Saturday, December 17, 2011

Tenured at last ... time for a new tat.

Thursday, December 15 was a darn good day. Ten years after receiving my doctorate I was granted tenure at the University of Texas at Austin. What is nice about the situation is that I earned tenure without betraying my sense of who I am to be as a scholar. I staked my career on the importance and viability of community engaged scholarship and was ultimately rewarded by my university.

We don't talk about it this way, but one way to look at tenure is as a ritual hazing process that threatens to render academic freedom irrelevant. While on the tenure track, junior faculty are continually discouraged by caring senior colleagues from engaging any methodologies, publication venues, communities or activities that could be seen as controversial, experimental, untested, or not properly deferential to established norms. There is of course irony in this. We academics are supposed to be in the business of generating knowledge, not regurgitating what already is. Nonetheless, the overwhelming message is to use traditional methods to engage research that is solid, easy to conduct and write up, and to crank out as many publications as possible. The extent to which the publications chart new territory is nowhere near the point. Rather the point is quantity of publications in rigorous publication venues.

While the messages on how to achieve tenure generally come from folk who are genuinely concerned with your success, the critical by-product of the heads down, stay in your lane, nose to the grindstone approach they have been taught to advocate is the production of tenured scholars who are unable to push boundaries, unable to challenge established wisdom, unable to rock the boat. And with apologies for the string of metaphors, for some us, this is an unsatisfying approach to intellectual life.

I am excited beyond words that in the end, my university chose to reward rigorous, purposeful, productive community engaged scholarship. I took a leave to serve in the Federal Government when I was told not to, published in venues that I was told wouldn't count as much, took stands in local controversies when I was told to wait until after tenure, and after amassing the first dozen or so publications I began co-authoring with my advanced students (and allowing them lead authorship!) so that they would be more viable on the job market once they finished. And in the end, it turned out just fine.

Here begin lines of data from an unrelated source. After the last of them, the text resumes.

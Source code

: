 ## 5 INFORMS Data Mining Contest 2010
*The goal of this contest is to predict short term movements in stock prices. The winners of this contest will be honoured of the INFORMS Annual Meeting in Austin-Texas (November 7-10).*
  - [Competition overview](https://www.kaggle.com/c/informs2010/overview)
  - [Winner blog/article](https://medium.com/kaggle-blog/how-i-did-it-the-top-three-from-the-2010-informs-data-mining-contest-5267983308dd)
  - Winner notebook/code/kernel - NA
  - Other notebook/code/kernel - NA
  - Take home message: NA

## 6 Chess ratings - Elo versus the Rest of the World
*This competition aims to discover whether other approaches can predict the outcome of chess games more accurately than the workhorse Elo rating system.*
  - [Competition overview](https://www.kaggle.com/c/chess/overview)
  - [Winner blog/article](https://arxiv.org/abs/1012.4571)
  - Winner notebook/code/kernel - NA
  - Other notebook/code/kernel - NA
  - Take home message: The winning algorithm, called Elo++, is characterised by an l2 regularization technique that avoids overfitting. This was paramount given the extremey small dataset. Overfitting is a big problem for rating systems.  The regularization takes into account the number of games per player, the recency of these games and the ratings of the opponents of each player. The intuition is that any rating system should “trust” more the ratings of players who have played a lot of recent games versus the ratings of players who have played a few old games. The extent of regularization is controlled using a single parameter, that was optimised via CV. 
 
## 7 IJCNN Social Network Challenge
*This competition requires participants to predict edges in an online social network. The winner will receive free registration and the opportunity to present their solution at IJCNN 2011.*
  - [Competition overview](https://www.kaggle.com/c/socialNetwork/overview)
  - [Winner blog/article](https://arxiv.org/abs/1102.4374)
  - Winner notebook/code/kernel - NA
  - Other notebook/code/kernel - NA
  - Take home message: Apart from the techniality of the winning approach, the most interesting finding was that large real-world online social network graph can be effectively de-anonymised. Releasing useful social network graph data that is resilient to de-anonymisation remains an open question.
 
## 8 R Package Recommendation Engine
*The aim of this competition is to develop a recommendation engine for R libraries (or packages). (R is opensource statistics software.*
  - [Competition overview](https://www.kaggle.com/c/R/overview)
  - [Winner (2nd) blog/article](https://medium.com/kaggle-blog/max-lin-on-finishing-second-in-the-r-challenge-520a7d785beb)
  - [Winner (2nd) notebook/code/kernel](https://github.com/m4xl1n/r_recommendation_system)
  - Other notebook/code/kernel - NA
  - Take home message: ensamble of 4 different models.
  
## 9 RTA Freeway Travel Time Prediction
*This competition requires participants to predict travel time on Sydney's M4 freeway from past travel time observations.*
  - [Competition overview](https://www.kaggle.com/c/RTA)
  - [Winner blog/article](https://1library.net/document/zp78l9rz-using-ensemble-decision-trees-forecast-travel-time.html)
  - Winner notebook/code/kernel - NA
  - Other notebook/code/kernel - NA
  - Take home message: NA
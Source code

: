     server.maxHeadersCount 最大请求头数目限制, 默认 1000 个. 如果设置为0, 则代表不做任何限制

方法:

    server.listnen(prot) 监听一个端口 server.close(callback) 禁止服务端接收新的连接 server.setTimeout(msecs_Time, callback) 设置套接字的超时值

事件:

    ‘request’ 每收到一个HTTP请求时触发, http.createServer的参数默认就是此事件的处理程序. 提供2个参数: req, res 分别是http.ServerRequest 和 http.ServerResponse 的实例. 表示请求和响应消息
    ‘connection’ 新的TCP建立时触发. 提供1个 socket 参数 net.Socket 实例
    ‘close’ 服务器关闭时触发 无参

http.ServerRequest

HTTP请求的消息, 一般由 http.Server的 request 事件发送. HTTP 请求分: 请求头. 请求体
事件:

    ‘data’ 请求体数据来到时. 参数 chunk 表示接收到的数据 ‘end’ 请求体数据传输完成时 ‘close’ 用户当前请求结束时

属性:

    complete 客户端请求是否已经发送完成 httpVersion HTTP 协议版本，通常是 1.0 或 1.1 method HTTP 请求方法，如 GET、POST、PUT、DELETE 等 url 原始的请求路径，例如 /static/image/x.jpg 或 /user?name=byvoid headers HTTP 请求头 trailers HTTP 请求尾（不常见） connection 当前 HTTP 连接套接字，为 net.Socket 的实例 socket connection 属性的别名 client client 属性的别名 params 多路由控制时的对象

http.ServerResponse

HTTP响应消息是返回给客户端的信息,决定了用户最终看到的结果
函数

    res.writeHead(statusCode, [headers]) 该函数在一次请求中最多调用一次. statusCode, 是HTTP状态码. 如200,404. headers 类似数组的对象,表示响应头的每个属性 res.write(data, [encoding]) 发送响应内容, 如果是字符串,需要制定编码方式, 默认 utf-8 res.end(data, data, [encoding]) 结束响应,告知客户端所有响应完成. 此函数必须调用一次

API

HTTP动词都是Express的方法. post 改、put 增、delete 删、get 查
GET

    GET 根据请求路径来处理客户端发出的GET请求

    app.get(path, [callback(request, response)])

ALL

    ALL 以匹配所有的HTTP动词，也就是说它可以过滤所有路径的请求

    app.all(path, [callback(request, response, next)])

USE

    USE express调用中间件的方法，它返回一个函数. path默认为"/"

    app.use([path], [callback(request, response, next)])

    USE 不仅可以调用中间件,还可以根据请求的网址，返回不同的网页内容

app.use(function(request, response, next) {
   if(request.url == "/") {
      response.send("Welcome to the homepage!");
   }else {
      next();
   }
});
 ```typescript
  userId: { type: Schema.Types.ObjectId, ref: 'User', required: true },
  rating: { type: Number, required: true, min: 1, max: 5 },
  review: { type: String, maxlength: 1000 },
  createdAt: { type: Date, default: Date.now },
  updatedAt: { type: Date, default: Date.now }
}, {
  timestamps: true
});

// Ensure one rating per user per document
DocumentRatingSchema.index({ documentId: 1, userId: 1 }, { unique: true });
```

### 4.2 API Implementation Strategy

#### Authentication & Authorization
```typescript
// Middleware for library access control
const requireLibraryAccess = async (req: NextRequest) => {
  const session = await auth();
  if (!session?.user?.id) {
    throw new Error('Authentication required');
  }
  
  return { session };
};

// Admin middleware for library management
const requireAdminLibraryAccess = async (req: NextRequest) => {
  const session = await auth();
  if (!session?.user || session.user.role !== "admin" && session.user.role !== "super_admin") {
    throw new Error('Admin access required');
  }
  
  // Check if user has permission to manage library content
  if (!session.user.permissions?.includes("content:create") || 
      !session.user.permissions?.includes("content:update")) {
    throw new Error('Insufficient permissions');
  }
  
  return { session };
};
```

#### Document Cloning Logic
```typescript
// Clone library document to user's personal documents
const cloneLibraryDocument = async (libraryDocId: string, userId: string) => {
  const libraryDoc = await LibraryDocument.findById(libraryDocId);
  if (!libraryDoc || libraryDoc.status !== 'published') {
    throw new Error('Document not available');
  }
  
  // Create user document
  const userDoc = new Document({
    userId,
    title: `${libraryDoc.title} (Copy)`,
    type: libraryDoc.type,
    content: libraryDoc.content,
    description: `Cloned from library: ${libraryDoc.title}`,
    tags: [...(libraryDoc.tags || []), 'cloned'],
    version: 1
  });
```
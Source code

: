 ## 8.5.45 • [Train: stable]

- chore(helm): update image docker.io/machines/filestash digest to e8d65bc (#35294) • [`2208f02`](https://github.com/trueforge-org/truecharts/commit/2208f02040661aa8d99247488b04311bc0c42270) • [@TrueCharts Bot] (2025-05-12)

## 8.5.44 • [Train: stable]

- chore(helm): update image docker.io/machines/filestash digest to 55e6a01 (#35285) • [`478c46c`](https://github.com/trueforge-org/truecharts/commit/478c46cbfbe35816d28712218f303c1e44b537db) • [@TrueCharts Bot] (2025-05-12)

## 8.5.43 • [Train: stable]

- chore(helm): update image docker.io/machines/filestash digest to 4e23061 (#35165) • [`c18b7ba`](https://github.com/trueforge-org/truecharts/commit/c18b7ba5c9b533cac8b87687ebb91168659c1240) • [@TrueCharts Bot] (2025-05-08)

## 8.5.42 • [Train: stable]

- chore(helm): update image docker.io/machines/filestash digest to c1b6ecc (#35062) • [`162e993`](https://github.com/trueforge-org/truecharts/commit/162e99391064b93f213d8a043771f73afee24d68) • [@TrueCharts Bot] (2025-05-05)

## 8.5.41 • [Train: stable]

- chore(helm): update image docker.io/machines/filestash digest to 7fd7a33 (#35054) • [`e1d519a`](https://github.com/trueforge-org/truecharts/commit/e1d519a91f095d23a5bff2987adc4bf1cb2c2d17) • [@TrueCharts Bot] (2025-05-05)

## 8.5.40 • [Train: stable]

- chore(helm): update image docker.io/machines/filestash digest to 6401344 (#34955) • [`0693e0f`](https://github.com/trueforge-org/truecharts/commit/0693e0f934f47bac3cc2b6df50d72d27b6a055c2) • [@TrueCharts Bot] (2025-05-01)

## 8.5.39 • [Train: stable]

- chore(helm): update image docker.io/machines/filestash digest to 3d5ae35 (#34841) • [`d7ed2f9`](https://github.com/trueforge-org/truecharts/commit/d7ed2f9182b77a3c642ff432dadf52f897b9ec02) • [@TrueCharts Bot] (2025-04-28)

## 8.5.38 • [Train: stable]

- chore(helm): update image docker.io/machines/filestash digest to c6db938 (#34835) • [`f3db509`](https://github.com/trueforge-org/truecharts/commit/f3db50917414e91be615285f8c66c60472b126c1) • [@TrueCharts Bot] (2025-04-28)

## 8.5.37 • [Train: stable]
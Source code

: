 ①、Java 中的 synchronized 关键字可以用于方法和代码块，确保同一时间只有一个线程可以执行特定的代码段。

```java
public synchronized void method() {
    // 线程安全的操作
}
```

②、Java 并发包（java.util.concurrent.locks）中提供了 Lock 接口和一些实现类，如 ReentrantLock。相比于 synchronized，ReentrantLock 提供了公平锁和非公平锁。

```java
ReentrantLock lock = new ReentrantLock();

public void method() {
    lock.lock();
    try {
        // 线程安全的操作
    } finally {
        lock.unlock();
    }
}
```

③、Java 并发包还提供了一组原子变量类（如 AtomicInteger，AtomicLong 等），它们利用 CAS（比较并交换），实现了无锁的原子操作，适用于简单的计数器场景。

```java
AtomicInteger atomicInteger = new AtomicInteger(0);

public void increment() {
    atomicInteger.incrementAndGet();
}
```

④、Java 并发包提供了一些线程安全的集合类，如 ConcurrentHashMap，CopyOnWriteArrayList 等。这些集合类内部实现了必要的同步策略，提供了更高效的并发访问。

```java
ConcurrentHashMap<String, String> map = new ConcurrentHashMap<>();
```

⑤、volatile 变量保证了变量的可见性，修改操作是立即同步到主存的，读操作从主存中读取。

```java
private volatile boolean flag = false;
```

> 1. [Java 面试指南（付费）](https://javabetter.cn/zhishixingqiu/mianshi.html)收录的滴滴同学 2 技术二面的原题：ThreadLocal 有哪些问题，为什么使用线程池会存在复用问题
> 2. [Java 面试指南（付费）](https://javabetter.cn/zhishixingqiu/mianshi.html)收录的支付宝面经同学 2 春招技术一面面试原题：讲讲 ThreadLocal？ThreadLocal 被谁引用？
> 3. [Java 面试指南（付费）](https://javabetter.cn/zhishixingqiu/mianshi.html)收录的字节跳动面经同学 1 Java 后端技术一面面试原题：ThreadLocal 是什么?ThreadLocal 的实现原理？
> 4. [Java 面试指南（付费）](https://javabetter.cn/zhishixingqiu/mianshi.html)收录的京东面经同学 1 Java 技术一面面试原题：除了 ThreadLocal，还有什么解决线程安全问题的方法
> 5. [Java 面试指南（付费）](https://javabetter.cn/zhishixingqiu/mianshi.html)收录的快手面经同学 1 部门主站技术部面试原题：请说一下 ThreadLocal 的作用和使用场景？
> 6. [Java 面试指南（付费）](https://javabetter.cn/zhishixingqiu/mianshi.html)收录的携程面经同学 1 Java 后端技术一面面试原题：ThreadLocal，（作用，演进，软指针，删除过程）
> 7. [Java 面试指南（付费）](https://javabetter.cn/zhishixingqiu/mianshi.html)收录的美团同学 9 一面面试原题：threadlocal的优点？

While words cannot express my gratitude to the university that signed off on the work I've done, there were also two senior colleagues, Ted Gordon and Doug Foley, who were outliers in their support for taking the stands that I felt compelled to take, and for pursuit of activities and methods that I felt most appropriate. They were, in many ways, the bridge between my work and acceptance by the academy. Words cannot capture my lifelong gratitude to them both.

Along with the wonderful feeling of relief, the congratulations from friends, and the humbling recognition of all the folk who have supported me for years, the biggest lift this gives me is that I can continue to be full-throated in my advocacy for a community engaged approach to scholarship. I can now speak, write and act not as someone who calls for others to do what he would not, but as someone who chose a path because it felt like the right thing to do and then was rewarded. Thanks UT Austin, for your support of a scholar who seeks to be defined by his community engaged intellectual work.